(EXERCISE PROMPT) Every line with the string "carrier" must be copied from the entries below.

--- GIVEN DATA Enclosed Below ---

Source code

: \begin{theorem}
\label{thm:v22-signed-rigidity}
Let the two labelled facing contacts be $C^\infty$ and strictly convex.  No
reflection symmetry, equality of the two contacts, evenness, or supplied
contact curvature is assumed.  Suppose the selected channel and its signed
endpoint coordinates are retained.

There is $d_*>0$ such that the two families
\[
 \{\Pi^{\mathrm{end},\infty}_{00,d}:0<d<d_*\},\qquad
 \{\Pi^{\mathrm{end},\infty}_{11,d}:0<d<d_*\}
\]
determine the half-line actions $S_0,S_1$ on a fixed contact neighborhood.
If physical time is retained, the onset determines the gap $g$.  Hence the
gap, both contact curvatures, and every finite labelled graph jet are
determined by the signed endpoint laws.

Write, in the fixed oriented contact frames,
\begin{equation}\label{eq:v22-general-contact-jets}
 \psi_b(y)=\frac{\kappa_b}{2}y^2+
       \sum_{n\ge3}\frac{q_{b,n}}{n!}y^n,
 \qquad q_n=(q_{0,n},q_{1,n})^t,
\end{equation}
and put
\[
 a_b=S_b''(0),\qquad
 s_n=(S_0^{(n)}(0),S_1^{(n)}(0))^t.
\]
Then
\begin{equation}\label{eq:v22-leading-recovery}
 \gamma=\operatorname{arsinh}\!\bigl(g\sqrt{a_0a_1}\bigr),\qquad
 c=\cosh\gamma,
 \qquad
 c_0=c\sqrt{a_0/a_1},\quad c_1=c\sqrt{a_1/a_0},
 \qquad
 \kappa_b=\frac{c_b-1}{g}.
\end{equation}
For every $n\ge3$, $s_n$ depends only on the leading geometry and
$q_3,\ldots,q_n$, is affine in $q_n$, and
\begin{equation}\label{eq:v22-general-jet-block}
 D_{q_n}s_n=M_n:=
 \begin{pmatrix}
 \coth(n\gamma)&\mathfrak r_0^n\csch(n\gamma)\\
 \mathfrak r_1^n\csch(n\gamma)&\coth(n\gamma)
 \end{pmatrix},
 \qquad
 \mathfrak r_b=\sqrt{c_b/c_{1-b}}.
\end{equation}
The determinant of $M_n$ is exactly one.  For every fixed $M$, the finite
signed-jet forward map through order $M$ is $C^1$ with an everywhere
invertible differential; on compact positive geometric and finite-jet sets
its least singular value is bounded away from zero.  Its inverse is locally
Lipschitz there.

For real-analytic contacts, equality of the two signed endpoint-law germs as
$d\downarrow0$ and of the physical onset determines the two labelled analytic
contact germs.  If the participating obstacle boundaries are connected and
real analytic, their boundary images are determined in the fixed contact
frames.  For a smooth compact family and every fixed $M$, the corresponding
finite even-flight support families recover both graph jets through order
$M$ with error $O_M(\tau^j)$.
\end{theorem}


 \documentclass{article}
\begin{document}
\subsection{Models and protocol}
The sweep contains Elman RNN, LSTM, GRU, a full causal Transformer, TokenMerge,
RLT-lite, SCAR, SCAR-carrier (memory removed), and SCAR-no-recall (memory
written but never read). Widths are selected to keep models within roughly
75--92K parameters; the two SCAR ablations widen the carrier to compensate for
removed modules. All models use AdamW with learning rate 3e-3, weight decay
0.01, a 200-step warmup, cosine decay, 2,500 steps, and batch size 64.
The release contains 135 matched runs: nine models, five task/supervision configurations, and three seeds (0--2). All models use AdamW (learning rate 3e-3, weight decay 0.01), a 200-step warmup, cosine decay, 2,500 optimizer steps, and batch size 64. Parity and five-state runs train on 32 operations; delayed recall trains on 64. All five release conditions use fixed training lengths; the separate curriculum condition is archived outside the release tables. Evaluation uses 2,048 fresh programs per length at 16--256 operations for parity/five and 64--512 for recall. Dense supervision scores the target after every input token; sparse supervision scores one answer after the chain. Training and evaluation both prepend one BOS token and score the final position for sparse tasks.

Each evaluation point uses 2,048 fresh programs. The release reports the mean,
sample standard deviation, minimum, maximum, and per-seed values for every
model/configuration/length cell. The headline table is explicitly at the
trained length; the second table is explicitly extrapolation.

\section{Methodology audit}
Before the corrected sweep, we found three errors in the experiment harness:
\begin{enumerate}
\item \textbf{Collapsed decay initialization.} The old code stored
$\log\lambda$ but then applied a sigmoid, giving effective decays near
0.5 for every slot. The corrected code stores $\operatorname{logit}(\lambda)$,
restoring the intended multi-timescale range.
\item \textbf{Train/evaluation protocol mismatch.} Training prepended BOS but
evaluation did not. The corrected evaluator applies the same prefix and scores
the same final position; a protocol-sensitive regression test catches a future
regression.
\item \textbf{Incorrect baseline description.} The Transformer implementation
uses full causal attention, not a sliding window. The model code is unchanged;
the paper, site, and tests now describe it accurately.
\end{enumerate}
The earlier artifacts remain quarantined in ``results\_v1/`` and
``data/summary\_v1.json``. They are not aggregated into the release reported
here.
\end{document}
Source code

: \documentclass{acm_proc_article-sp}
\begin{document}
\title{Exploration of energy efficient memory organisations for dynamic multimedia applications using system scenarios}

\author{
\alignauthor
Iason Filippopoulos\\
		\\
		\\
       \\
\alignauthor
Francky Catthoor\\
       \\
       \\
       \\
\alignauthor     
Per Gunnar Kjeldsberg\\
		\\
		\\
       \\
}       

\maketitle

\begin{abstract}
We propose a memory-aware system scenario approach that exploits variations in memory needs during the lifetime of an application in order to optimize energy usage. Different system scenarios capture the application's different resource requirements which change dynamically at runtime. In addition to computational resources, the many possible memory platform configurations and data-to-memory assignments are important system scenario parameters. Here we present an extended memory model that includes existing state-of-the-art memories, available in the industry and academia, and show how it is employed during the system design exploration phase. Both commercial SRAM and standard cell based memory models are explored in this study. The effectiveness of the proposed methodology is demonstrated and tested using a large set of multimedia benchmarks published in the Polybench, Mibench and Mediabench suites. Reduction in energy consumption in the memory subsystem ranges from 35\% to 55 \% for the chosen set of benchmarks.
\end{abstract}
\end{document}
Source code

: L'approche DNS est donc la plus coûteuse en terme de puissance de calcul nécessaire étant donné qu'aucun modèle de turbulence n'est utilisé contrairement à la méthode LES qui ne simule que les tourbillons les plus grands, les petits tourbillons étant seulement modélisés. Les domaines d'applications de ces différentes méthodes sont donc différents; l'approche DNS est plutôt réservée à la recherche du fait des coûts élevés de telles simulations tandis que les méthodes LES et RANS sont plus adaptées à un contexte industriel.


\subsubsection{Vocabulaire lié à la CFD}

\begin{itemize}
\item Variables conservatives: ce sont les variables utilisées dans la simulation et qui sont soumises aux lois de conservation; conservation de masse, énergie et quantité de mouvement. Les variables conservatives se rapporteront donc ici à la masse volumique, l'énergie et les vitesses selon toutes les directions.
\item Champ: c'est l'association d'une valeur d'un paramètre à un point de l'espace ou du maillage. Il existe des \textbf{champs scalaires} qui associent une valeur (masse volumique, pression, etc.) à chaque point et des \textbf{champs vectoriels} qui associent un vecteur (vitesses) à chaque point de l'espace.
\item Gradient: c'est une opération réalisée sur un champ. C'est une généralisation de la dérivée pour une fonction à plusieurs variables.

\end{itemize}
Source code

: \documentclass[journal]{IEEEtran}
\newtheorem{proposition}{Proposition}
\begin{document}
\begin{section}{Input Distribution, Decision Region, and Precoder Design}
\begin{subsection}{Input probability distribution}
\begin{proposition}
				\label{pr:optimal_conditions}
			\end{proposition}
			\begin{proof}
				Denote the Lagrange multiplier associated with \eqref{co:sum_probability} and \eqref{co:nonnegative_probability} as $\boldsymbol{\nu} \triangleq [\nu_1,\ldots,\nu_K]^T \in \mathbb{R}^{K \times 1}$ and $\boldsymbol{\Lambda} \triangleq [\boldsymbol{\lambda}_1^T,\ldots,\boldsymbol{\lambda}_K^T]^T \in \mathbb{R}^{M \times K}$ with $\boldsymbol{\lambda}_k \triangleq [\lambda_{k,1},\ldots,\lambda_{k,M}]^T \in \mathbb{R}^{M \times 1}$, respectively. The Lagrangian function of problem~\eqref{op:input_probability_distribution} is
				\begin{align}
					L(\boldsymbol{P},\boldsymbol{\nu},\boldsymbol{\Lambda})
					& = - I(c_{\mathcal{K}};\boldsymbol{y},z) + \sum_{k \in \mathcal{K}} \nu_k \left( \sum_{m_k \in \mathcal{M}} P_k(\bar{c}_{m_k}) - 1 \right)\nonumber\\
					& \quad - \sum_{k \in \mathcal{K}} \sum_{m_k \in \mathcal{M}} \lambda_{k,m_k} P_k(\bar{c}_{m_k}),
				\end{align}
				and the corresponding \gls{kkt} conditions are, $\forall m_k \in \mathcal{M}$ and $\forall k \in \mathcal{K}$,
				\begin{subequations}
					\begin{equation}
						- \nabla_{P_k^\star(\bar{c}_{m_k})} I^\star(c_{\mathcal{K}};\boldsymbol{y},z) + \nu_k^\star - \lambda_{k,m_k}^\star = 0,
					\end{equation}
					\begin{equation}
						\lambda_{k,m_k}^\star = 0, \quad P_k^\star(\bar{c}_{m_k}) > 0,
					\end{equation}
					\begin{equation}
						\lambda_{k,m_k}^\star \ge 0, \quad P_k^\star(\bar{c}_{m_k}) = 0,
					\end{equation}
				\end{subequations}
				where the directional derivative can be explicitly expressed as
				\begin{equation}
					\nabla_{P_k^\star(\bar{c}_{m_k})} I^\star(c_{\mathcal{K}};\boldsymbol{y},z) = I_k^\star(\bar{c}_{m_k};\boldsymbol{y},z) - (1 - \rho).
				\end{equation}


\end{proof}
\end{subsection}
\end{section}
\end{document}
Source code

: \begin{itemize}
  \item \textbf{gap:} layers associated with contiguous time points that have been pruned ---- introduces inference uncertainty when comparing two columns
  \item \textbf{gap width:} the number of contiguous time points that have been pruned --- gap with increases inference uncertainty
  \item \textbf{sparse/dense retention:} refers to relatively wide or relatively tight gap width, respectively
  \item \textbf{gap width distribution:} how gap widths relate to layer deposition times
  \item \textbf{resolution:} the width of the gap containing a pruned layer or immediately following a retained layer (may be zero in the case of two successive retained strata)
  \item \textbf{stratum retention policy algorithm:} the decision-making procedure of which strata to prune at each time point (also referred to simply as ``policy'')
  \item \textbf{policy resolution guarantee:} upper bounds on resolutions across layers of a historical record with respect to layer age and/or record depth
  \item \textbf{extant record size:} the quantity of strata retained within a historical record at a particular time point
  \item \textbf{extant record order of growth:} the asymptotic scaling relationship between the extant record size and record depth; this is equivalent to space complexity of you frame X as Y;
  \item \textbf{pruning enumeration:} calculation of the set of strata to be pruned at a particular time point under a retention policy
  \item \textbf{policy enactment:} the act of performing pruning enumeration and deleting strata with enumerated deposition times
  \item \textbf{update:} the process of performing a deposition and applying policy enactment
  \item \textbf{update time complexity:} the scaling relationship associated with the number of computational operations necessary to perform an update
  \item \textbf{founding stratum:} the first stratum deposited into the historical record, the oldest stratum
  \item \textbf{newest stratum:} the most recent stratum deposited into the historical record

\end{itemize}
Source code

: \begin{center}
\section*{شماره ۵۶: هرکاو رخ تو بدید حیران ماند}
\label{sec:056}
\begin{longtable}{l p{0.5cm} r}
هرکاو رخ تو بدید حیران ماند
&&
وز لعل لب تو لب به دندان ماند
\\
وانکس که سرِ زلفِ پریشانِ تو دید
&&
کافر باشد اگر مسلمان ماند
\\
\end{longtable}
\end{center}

--- End of Enclosed GIVEN DATA ---

(TASK RESPONSE)
RLT-lite, SCAR, SCAR-carrier (memory removed), and SCAR-no-recall (memory
75--92K parameters; the two SCAR ablations widen the carrier to compensate for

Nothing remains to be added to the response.